After the thorax has been opened to perform cardiac surgery it is inevitable that some air will remain once the wound is closed. It takes 3 to 10 days for air to be reabsorbed. If any significant amount of air remains in the pericardial space or in the thoracic cavity it may expand by up to 60% during a flight. It may be painful or dangerous. In patients without any of these complications, flying should be safe after 10-14 days [3,23]. However the Canadian Cardiac Society Guidelines on Flying recommends that a hemoglobin level of 9 g/l is a threshold value below which travelling is inadvisable for passengers who have undergone CABG [24].

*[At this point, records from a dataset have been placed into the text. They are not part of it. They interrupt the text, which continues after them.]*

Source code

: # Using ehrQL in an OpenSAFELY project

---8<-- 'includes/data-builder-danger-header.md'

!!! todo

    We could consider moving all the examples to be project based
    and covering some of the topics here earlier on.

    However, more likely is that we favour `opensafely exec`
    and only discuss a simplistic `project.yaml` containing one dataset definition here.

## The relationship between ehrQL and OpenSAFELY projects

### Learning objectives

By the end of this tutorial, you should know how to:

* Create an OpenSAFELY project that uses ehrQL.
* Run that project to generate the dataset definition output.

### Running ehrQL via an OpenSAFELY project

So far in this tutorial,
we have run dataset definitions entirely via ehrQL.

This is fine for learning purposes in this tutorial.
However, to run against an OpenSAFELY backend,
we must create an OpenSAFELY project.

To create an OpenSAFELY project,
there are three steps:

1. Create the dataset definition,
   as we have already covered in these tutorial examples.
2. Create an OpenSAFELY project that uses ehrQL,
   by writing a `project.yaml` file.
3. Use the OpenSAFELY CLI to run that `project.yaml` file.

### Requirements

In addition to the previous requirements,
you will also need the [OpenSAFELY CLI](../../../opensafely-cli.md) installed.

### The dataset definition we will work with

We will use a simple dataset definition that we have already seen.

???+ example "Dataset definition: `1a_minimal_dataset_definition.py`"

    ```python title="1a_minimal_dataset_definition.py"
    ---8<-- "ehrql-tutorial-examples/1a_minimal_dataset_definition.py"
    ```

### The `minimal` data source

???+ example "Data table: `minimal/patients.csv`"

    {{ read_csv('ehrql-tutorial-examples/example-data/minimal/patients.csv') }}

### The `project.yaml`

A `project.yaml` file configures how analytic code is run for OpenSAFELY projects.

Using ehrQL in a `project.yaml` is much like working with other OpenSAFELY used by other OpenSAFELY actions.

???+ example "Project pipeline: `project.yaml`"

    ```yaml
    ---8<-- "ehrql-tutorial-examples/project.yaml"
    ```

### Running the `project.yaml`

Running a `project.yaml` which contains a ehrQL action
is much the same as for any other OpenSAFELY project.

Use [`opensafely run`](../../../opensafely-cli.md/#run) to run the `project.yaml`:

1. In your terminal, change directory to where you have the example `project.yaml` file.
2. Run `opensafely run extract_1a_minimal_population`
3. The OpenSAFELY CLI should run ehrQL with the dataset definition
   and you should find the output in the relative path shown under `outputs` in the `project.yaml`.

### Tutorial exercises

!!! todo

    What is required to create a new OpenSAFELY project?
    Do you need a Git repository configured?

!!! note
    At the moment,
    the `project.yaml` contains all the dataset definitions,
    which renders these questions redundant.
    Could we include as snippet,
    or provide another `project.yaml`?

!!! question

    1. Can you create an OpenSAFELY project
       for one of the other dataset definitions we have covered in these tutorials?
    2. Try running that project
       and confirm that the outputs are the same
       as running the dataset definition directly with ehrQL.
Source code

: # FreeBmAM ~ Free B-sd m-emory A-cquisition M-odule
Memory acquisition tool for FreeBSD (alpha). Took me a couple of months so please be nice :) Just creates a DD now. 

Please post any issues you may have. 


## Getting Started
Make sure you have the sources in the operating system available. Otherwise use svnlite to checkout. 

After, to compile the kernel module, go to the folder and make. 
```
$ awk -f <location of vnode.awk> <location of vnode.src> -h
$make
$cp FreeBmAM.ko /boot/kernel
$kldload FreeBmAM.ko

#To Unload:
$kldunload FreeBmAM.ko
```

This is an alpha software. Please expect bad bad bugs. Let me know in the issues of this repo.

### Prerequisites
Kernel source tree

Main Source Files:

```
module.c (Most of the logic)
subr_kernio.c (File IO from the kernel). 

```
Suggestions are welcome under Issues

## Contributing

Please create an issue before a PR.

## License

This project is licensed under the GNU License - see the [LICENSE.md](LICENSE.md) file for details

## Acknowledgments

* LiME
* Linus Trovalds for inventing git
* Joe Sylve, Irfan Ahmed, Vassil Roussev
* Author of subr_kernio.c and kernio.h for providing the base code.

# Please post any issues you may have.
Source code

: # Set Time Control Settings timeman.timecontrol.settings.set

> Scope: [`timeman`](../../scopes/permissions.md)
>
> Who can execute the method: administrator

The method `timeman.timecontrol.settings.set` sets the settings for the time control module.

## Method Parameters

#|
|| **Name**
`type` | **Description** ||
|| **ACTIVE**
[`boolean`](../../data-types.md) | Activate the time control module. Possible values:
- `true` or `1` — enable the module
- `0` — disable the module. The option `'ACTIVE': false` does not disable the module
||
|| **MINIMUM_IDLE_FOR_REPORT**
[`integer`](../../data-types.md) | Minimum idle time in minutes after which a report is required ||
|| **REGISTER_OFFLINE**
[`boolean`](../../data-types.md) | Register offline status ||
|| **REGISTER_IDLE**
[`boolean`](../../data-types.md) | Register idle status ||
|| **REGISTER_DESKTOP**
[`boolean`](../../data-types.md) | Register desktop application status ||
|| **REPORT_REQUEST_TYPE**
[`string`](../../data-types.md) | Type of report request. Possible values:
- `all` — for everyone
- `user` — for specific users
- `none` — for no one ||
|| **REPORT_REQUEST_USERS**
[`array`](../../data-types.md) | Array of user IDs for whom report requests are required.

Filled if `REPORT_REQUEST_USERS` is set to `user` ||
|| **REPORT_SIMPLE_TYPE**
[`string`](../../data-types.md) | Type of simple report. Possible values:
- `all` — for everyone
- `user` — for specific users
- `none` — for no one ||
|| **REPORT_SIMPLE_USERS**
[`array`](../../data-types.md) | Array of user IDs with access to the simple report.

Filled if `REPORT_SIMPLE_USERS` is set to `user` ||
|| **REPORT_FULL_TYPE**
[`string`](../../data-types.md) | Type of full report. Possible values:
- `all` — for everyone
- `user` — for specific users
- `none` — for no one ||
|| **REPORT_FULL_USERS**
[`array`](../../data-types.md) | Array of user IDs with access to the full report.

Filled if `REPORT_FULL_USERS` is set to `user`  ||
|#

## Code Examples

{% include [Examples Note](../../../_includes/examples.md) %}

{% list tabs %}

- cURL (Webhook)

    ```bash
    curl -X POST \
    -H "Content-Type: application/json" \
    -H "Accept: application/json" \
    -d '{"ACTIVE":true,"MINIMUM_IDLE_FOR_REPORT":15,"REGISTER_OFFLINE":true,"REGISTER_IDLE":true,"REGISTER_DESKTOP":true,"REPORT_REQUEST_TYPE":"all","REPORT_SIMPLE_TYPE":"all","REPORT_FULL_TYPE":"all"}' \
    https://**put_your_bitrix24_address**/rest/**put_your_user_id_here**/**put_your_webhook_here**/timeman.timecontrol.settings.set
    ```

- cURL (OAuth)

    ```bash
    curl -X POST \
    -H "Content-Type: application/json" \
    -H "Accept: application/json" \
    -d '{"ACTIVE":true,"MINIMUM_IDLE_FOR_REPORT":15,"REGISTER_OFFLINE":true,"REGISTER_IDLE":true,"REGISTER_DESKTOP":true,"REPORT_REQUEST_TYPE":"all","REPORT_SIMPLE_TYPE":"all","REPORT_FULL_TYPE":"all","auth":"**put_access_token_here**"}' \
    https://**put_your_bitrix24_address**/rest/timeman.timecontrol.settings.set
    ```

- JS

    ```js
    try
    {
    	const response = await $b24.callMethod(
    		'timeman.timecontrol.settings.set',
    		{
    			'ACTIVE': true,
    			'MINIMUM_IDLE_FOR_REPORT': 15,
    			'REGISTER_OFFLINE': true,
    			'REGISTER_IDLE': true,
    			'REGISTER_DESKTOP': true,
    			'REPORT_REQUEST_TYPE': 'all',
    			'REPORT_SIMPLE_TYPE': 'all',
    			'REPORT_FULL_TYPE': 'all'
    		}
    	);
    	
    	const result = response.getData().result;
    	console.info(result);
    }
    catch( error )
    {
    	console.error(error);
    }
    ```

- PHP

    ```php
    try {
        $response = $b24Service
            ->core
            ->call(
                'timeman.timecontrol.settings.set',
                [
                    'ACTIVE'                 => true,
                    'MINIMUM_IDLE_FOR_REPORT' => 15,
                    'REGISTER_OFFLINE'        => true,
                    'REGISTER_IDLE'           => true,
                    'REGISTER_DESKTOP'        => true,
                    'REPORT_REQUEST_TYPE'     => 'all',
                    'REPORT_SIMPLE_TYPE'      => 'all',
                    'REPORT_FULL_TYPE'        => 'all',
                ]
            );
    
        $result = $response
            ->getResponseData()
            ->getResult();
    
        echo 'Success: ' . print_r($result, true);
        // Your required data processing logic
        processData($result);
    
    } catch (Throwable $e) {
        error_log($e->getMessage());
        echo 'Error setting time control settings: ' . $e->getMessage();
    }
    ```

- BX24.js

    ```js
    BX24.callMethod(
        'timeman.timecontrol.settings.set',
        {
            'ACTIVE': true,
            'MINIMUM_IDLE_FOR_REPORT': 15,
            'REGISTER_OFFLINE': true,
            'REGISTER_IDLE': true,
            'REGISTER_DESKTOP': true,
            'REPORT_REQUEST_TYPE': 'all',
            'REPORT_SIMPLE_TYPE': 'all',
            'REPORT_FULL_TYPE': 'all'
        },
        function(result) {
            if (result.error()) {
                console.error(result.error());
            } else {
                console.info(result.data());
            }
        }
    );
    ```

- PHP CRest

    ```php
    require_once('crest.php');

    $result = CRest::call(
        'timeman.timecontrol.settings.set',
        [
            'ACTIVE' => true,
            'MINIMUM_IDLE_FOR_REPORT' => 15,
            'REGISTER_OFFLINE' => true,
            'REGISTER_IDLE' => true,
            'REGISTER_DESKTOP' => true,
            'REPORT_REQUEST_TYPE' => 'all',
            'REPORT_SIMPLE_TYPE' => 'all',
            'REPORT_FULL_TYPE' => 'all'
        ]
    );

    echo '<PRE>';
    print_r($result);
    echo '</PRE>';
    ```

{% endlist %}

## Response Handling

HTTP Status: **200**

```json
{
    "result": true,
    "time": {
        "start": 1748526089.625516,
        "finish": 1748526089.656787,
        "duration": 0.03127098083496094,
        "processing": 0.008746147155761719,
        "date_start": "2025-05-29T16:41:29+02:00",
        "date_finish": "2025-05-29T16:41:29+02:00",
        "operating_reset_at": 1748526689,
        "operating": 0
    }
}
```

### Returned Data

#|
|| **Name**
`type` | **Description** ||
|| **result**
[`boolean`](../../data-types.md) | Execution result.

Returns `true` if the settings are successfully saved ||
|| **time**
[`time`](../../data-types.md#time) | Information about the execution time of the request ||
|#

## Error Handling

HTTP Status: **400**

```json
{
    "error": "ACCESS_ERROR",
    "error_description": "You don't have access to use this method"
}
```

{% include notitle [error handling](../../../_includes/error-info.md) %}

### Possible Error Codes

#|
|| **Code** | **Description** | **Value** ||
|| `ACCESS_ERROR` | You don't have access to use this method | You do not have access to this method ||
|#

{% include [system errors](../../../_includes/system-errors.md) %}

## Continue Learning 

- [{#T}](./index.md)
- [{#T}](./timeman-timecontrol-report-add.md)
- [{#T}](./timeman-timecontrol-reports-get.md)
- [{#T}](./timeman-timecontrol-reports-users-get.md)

The association between inflammation and flight status has not been studied. Our group suggests that flight stress, prolonged rest with blood stasis, and hemodynamic changes could be associated with an increased inflammatory tone with high levels of C-reactive protein. We did not find any difference in CRP, probably because of the short period between the flight and the sampling or due to the lack of real time relationship.


For economic and safety reasons, a small population of healthy individuals was assessed and does not represent the true risk in the population with cardiovascular disease. Travelling time was less than 4 h, so alterations that occur on longer flights can be assessed.


During the flight variations in HR, TA and oximetry are observed, in healthy and young individuals. Impaired left ventricular function on echocardiography was detected in two subjects. This finding can have greater significance in those patients with history of cardiovascular disease and in those who have undergone a heart surgery. Larger studies are needed to confirm this data.